--- START ---
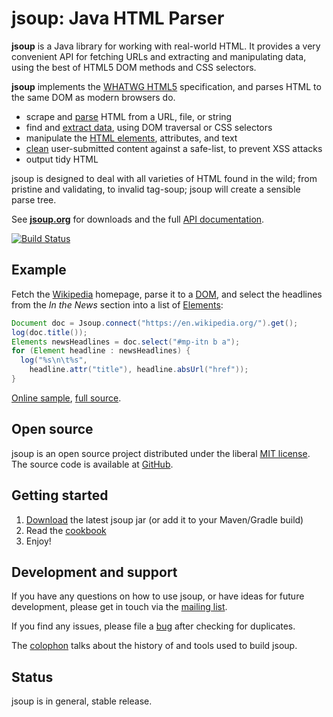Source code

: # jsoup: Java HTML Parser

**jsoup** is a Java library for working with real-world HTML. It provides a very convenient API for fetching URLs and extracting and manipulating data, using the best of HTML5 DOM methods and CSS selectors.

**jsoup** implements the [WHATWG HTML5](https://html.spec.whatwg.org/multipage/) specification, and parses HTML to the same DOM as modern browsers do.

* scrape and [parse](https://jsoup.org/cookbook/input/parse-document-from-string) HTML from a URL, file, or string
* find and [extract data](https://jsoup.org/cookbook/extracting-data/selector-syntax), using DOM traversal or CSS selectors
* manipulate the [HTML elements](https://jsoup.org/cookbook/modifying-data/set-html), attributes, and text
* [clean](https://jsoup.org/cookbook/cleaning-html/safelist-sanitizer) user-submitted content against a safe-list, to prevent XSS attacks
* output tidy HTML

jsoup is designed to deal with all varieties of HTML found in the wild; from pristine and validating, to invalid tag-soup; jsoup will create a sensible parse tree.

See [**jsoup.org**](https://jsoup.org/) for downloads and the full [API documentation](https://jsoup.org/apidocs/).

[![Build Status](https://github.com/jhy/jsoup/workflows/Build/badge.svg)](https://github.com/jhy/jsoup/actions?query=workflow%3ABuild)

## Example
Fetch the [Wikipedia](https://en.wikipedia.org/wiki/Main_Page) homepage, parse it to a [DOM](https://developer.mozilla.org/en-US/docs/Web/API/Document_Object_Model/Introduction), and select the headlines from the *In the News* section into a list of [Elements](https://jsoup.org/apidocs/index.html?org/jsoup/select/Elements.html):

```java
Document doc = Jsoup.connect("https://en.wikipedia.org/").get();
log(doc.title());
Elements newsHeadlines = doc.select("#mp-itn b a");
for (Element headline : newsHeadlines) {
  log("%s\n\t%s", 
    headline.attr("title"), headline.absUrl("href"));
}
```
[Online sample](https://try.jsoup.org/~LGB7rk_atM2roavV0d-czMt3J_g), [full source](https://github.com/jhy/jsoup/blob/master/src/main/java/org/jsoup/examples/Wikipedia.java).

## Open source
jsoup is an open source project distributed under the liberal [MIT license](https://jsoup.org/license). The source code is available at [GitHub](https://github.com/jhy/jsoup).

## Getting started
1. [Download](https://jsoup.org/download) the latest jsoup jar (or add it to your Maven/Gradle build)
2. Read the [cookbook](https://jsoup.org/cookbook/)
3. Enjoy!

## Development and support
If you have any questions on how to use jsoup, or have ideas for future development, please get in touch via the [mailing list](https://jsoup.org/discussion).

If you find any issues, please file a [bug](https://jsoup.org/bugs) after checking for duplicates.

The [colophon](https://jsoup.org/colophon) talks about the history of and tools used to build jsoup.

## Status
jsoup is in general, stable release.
--- END ---
What to produce -
Every line of the material above should be repeated exactly, except for the pictures.

Written response -
Source code

: # jsoup: Java HTML Parser

**jsoup** is a Java library for working with real-world HTML. It provides a very convenient API for fetching URLs and extracting and manipulating data, using the best of HTML5 DOM methods and CSS selectors.

**jsoup** implements the [WHATWG HTML5](https://html.spec.whatwg.org/multipage/) specification, and parses HTML to the same DOM as modern browsers do.

* scrape and [parse](https://jsoup.org/cookbook/input/parse-document-from-string) HTML from a URL, file, or string
* find and [extract data](https://jsoup.org/cookbook/extracting-data/selector-syntax), using DOM traversal or CSS selectors
* manipulate the [HTML elements](https://jsoup.org/cookbook/modifying-data/set-html), attributes, and text
* [clean](https://jsoup.org/cookbook/cleaning-html/safelist-sanitizer) user-submitted content against a safe-list, to prevent XSS attacks
* output tidy HTML

jsoup is designed to deal with all varieties of HTML found in the wild; from pristine and validating, to invalid tag-soup; jsoup will create a sensible parse tree.

See [**jsoup.org**](https://jsoup.org/) for downloads and the full [API documentation](https://jsoup.org/apidocs/).

[![Build Status](https://github.com/jhy/jsoup/workflows/Build/badge.svg)](https://github.com/jhy/jsoup/actions?query=workflow%3ABuild)

## Example
Fetch the [Wikipedia](https://en.wikipedia.org/wiki/Main_Page) homepage, parse it to a [DOM](https://developer.mozilla.org/en-US/docs/Web/API/Document_Object_Model/Introduction), and select the headlines from the *In the News* section into a list of [Elements](https://jsoup.org/apidocs/index.html?org/jsoup/select/Elements.html):

```java
Document doc = Jsoup.connect("https://en.wikipedia.org/").get();
log(doc.title());
Elements newsHeadlines = doc.select("#mp-itn b a");
for (Element headline : newsHeadlines) {
  log("%s\n\t%s", 
    headline.attr("title"), headline.absUrl("href"));
}
```
[Online sample](https://try.jsoup.org/~LGB7rk_atM2roavV0d-czMt3J_g), [full source](https://github.com/jhy/jsoup/blob/master/src/main/java/org/jsoup/examples/Wikipedia.java).

## Open source
jsoup is an open source project distributed under the liberal [MIT license](https://jsoup.org/license). The source code is available at [GitHub](https://github.com/jhy/jsoup).

## Getting started
1. [Download](https://jsoup.org/download) the latest jsoup jar (or add it to your Maven/Gradle build)
2. Read the [cookbook](https://jsoup.org/cookbook/)
3. Enjoy!

## Development and support
If you have any questions on how to use jsoup, or have ideas for future development, please get in touch via the [mailing list](https://jsoup.org/discussion).

If you find any issues, please file a [bug](https://jsoup.org/bugs) after checking for duplicates.

The [colophon](https://jsoup.org/colophon) talks about the history of and tools used to build jsoup.

## Status
jsoup is in general, stable release.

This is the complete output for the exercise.